DATA EXCERPTS Block Start

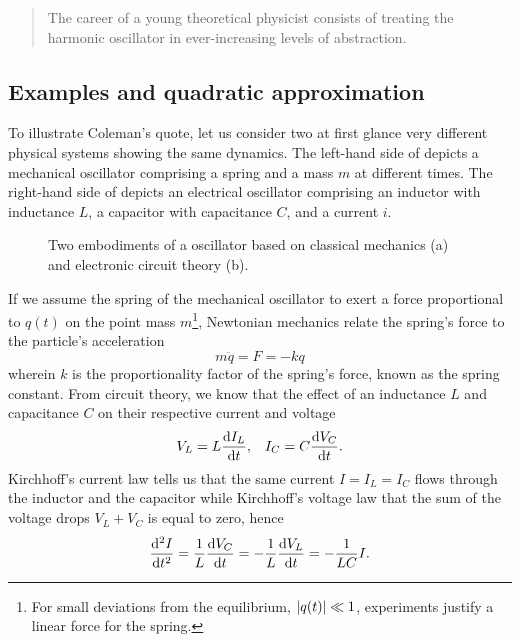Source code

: \blockcquote{Sidney Coleman}{The career of a young theoretical physicist consists of treating the harmonic oscillator in ever-increasing levels of abstraction.}

\subsection{Examples and quadratic approximation}

To illustrate Coleman's quote, let us consider two at first glance very different physical systems showing the same dynamics.
The left-hand side of  depicts a mechanical oscillator comprising a spring and a mass $m$ at different times.
The right-hand side of  depicts an electrical oscillator comprising an inductor with inductance $L$, a capacitor with capacitance $C$, and a current $i$.
\begin{figure}[htb]
    \centering
    \qquad
    \caption{Two embodiments of a oscillator based on classical mechanics (a) and electronic circuit theory (b).}\label{fig:ho}
\end{figure}
If we assume the spring of the mechanical oscillator to exert a force proportional to $q(t)$ on the point mass $m$\footnote{For small deviations from the equilibrium, $\abs{q(t)}\ll1$, experiments justify a linear force for the spring.}, Newtonian mechanics relate the spring's force to the particle's acceleration
\begin{equation}
    m\ddot{q}
    =
    F
    =
    -kq
    \label{eq:ho_newton}
\end{equation}
wherein $k$ is the proportionality factor of the spring's force, known as the spring constant.
From circuit theory, we know that the effect of an inductance $L$ and capacitance $C$ on their respective current and voltage
\begin{align}
    V_L
    =
    L\dv{I_L}{t}
    ,&&
    I_C
    =
    C\dv{V_C}{t}
    .
\end{align}
Kirchhoff's current law tells us that the same current $I=I_L=I_C$ flows through the inductor and the capacitor while Kirchhoff's voltage law that the sum of the voltage drops $V_L+V_C$ is equal to zero, hence
\begin{equation}
    \dv[2]{I}{t}
    =
    \frac{1}{L}\dv{V_C}{t}
    =
    -\frac{1}{L}\dv{V_L}{t}
    =
    -\frac{1}{LC}I
    \label{eq:ho_current}.
\end{equation}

DATA EXCERPTS Block End

Every line above is to be given again exactly, apart from the pictures.

* **ANSWER TO THE PROBLEM**:
Source code

: \blockcquote{Sidney Coleman}{The career of a young theoretical physicist consists of treating the harmonic oscillator in ever-increasing levels of abstraction.}

\subsection{Examples and quadratic approximation}

To illustrate Coleman's quote, let us consider two at first glance very different physical systems showing the same dynamics.
The left-hand side of  depicts a mechanical oscillator comprising a spring and a mass $m$ at different times.
The right-hand side of  depicts an electrical oscillator comprising an inductor with inductance $L$, a capacitor with capacitance $C$, and a current $i$.
\begin{figure}[htb]
    \centering
    \qquad
    \caption{Two embodiments of a oscillator based on classical mechanics (a) and electronic circuit theory (b).}\label{fig:ho}
\end{figure}
If we assume the spring of the mechanical oscillator to exert a force proportional to $q(t)$ on the point mass $m$\footnote{For small deviations from the equilibrium, $\abs{q(t)}\ll1$, experiments justify a linear force for the spring.}, Newtonian mechanics relate the spring's force to the particle's acceleration
\begin{equation}
    m\ddot{q}
    =
    F
    =
    -kq
    \label{eq:ho_newton}
\end{equation}
wherein $k$ is the proportionality factor of the spring's force, known as the spring constant.
From circuit theory, we know that the effect of an inductance $L$ and capacitance $C$ on their respective current and voltage
\begin{align}
    V_L
    =
    L\dv{I_L}{t}
    ,&&
    I_C
    =
    C\dv{V_C}{t}
    .
\end{align}
Kirchhoff's current law tells us that the same current $I=I_L=I_C$ flows through the inductor and the capacitor while Kirchhoff's voltage law that the sum of the voltage drops $V_L+V_C$ is equal to zero, hence
\begin{equation}
    \dv[2]{I}{t}
    =
    \frac{1}{L}\dv{V_C}{t}
    =
    -\frac{1}{L}\dv{V_L}{t}
    =
    -\frac{1}{LC}I
    \label{eq:ho_current}.
\end{equation}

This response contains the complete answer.